Amusingly enough, just a few days ago, Ann Althouse wrote:

"I specifically enjoy the absence of music, and I seek it out. If silence were a track I could have on my iPod, it would be on my most-played list."

I recently recorded 5 minutes of our canary singing, and quite enjoy having it pop up on the playlist every now and then when I'm working. That has the effect of something in between music and silence, I think. (I had to reduce the volume a little compared to other mp3's however.)

Once while playing a Joe Cocker LP, it began to skip right in the groove between tracks one and two, so I popped in a tape and recorded a few minutes of it. I subsequently made a wav file from that, so now I can toss it onto the end of a CD-R if I don't want the car player to restart the first track too soon after finishing the disc. (I titled it "Virgin Vinyl".)

The Pope of Pop said...

The link to the silent ringtone at the Wired website didn't work. I posted:

"The link doesn't work: 404 Not Found
nginx/0.6.31

more conceptual art, or did the John Cage Foundation get to him like they did to Mike Batt? Gawd, what assholes those people are. So uncageian."

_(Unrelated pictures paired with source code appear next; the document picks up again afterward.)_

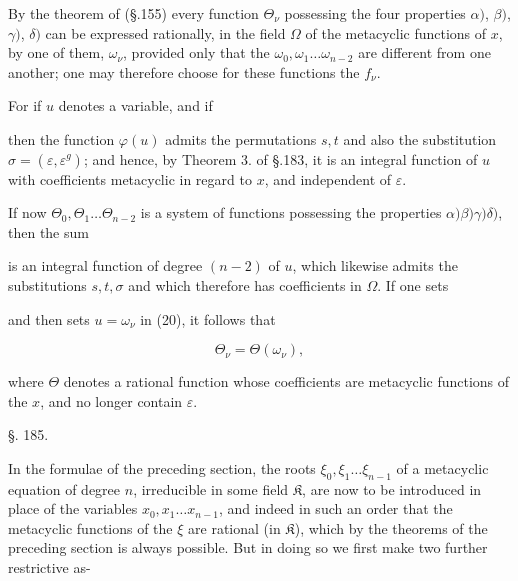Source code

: By the theorem of  (§.155) every function
$\Theta_\nu$ possessing the four properties $\alpha)$, $\beta)$,
$\gamma)$, $\delta)$ can be expressed rationally, in the field $\Omega$
of the metacyclic functions of $x$, by one of them, $\omega_\nu$,
provided only that the $\omega_0, \omega_1 \ldots \omega_{n-2}$ are
different from one another; one may therefore choose for these functions
the $f_\nu$.

For if $u$ denotes a variable, and if


then the function $\varphi(u)$ admits the permutations $s, t$ and also
the substitution $\sigma = (\varepsilon, \varepsilon^g)$; and hence, by
Theorem 3. of §.183, it is an integral function of $u$ with coefficients
metacyclic in regard to $x$, and independent of $\varepsilon$.

If now $\Theta_0, \Theta_1 \ldots \Theta_{n-2}$ is a system of
functions possessing the properties $\alpha) \beta) \gamma) \delta)$,
then the sum


is an integral function of degree $(n-2)$ of $u$, which likewise admits
the substitutions $s, t, \sigma$ and which therefore has coefficients in
$\Omega$. If one sets


and then sets $u = \omega_\nu$ in (20), it follows that

\[
\Theta_\nu = \Theta(\omega_\nu),
\]

where $\Theta$ denotes a rational function whose coefficients are
metacyclic functions of the $x$, and no longer contain $\varepsilon$.

\begin{center}
§. 185.

\end{center}

In the formulae of the preceding section, the roots $\xi_0, \xi_1
\ldots \xi_{n-1}$ of a metacyclic equation of degree $n$, irreducible
in some field $\mathfrak{K}$, are now to be introduced in place of the
variables $x_0, x_1 \ldots x_{n-1}$, and indeed in such an order that
the metacyclic functions of the $\xi$ are rational (in $\mathfrak{K}$),
which by the theorems of the preceding section is always possible. But
in doing so we first make two further restrictive as-
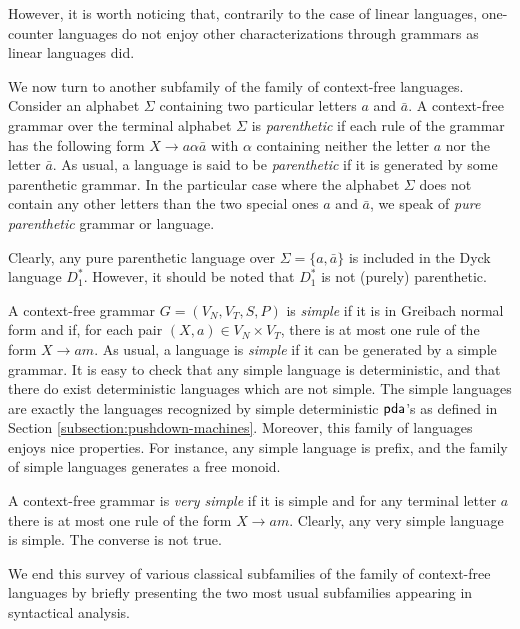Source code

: However, it is worth noticing that, contrarily to the case of linear languages, one-counter languages do not enjoy other characterizations through grammars as linear languages did.

We now turn to another subfamily of the family of context-free languages. Consider an alphabet $\Sigma$ containing two particular letters $a$ and $\bar{a}$. A context-free grammar over the terminal alphabet $\Sigma$ is \emph{parenthetic} if each rule of the grammar has the following form $X \to a \alpha \bar{a}$ with $\alpha$ containing neither the letter $a$ nor the letter $\bar{a}$. As usual, a language is said to be \emph{parenthetic} if it is generated by some parenthetic grammar. In the particular case where the alphabet $\Sigma$ does not contain any other letters than the two special ones $a$ and $\bar{a}$, we speak of \emph{pure parenthetic} grammar or language.

Clearly, any pure parenthetic language over $\Sigma = \{a, \bar{a}\}$ is included in the Dyck language $D_1^*$. However, it should be noted that $D_1^*$ is not (purely) parenthetic.

A context-free grammar $G = (V_N, V_T, S, P)$ is  \emph{simple} if it is in  Greibach normal form and if, for each pair $(X, a) \in V_N \times V_T$, there is at most one rule of the form $X \to am$. As usual, a language is \emph{simple} if it can be generated by a simple grammar. It is easy to check that any simple language is deterministic, and that there do exist deterministic languages which are not simple. The simple languages are exactly the languages recognized by  simple deterministic \index{$\pda$}$\pda$'s as defined in Section \ref{subsection:pushdown-machines}. Moreover, this family of languages enjoys nice properties. For instance, any simple language is prefix, and the family of simple languages generates a free monoid.

A context-free grammar is \emph{very simple} if it is simple and for any terminal letter $a$ there is at most one rule of the form $X \to am$. Clearly, any very simple language is simple. The converse is not true.

We end this survey of various classical subfamilies of the family of context-free languages by briefly presenting the two most usual subfamilies appearing in syntactical analysis.


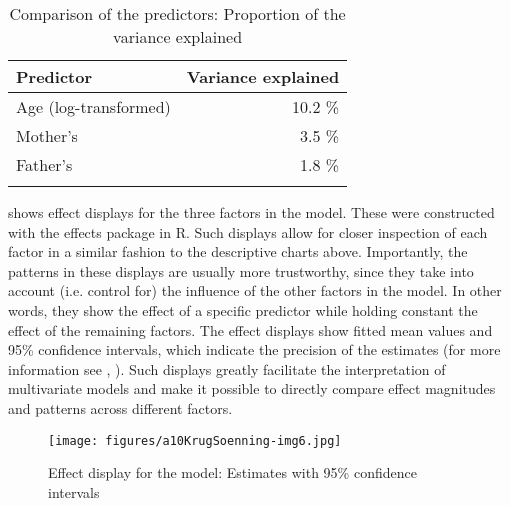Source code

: \documentclass[output=paper]{langsci/langscibook}
\begin{document}
\begin{table}[p]
\caption{Comparison of the predictors: Proportion of the variance explained}
\label{tab:krug:5}
\begin{tabularx}{\textwidth}{Qr}
\lsptoprule
\bfseries Predictor & \bfseries Variance explained\\
\midrule
Age (log-transformed) &  10.2 \%\\
Mother’s  &  3.5 \%\\
Father’s  &  1.8 \%\\
\lspbottomrule
\end{tabularx}
\end{table}

 shows effect displays \citep{Fox1987} for the three factors in the model. These were constructed with the effects package \citep{Fox2016b} in R. Such displays allow for closer inspection of each factor in a similar fashion to the descriptive charts above. Importantly, the patterns in these displays are usually more trustworthy, since they take into account (i.e. control for) the influence of the other factors in the model. In other words, they show the effect of a specific predictor while holding constant the effect of the remaining factors. The effect displays show fitted mean values and 95\% confidence intervals, which indicate the precision of the estimates (for more information see \citealt[172-177]{FoxWeisberg2011}, \citealt{Fox2016a}). Such displays greatly facilitate the interpretation of multivariate models and make it possible to directly compare effect magnitudes and patterns across different factors.

  

 
\begin{figure}
\texttt{[image: figures/a10KrugSoenning-img6.jpg]}
\caption{Effect display for the model: Estimates with 95\% confidence intervals}
\label{fig:krug:6}
\end{figure}
\end{document}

I have posted my own silent song: http://www.soundclick.com/MattLove

Silent Night (Homage to John Cage)

Do you have christmas carols, or do you love modern music or both or neither? Give yourself a break from traditional christmas songs, and enjoy this radical revisitation of Silent Night, performed in the style of John Cage's (in)famous 4'33"


By saying it's an homage to cage rather than saying he wrote it, or claiming I sampled his silence, I hope to avoid the Silent Inquisition.